Regulation 128 (1 – 4) of the Road Traffic Regulations, 2012 explicitly states that: “The licensing authority shall not register a motorcycle to carry a fare-paying passenger.”
The law also prohibits any person from using a motorcycle or tricycle for commercial purposes except for courier and delivery services, while it also prohibits pillions from riding on a motorcycle or tricycle as paying passengers. Offenders are liable to fines or imprisonment.
The existing legislation notwithstanding, the patronage of this service is on the ascendency across the country.
In the view of the paper, the surge in the use of Okada is leading to rising incidents of crime, accidents, and violations of road traffic regulations.
Records from the National Road Safety Commission (NRSC) say in 2014 alone, 2,571 people were knocked down by motorists out of which 1,856 lost their lives. In 2015, 2,289 motorcycles were involved in road crashes. The situation had since gotten worse.
Ahmed Suale, the fine journalist working with Tiger Eye, was shot and killed by criminals on Okada. Again, the people that besieged the National Democratic Congress (NDC) regional office in Kumasi and murdered that party’s taskforce member did so on motorbikes. The list can go on and on.
In our view, lack of political will had contributed to the Okada menace, and we can do something about it, just as our African neighbours succeeded in doing.
In Nigeria, Lagos, Port Harcourt and Abuja, have banned commercial motorcycles from entering the city centres because they were seen as a means of quick get-away for thieves.
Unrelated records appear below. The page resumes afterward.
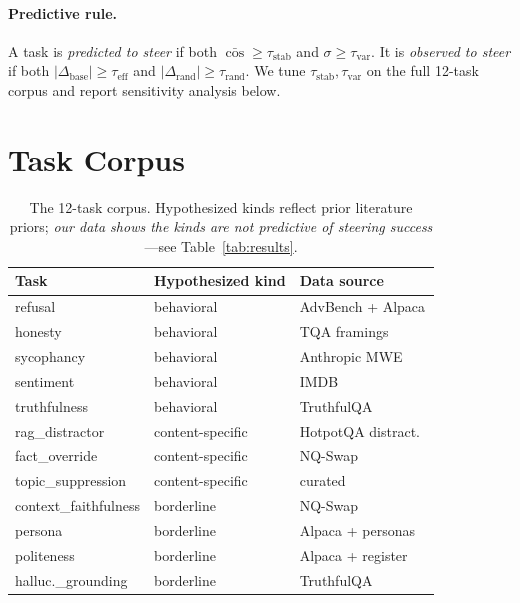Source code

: \documentclass[11pt]{article}
\begin{document}
\paragraph{Predictive rule.}
A task is \emph{predicted to steer} if both
$\bar{\cos} \geq \tau_{\text{stab}}$ and $\sigma \geq \tau_{\text{var}}$.
It is \emph{observed to steer} if both
$|\Delta_{\text{base}}| \geq \tau_{\text{eff}}$ and
$|\Delta_{\text{rand}}| \geq \tau_{\text{rand}}$.
We tune $\tau_{\text{stab}}, \tau_{\text{var}}$ on the full 12-task
corpus and report sensitivity analysis below.

\section{Task Corpus}

\begin{table}[t]
\centering\footnotesize
\setlength{\tabcolsep}{4pt}
\begin{tabular}{l l l}
\toprule
Task & Hypothesized kind & Data source \\
\midrule
refusal              & behavioral       & AdvBench + Alpaca \\
honesty              & behavioral       & TQA framings \\
sycophancy           & behavioral       & Anthropic MWE \\
sentiment            & behavioral       & IMDB \\
truthfulness         & behavioral       & TruthfulQA \\
\midrule
rag\_distractor      & content-specific & HotpotQA distract.~\\
fact\_override       & content-specific & NQ-Swap \\
topic\_suppression   & content-specific & curated \\
\midrule
context\_faithfulness & borderline      & NQ-Swap \\
persona              & borderline       & Alpaca + personas \\
politeness           & borderline       & Alpaca + register \\
halluc.\_grounding   & borderline       & TruthfulQA \\
\bottomrule
\end{tabular}
\caption{The 12-task corpus. Hypothesized kinds reflect prior
literature priors; \emph{our data shows the kinds are not
predictive of steering success}---see
Table~\ref{tab:results}.}
\label{tab:corpus}
\end{table}
\end{document}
Similarly, in the northern city of Maiduguri, they were banned to prevent drive-by attacks by the radical Islamist sect, Boko Haram.
And just last month (July 9), Addis Ababa city commenced the enforcement of a ban on use of motorcycles in the Ethiopian capital for the same reasons.
THE NEW PUBLISHER thinks it is time for Ghana to also take the bold step in her own interest.
Okada may be a fast means of transport, but we agree with those who argue that safety in traffic is much, much better.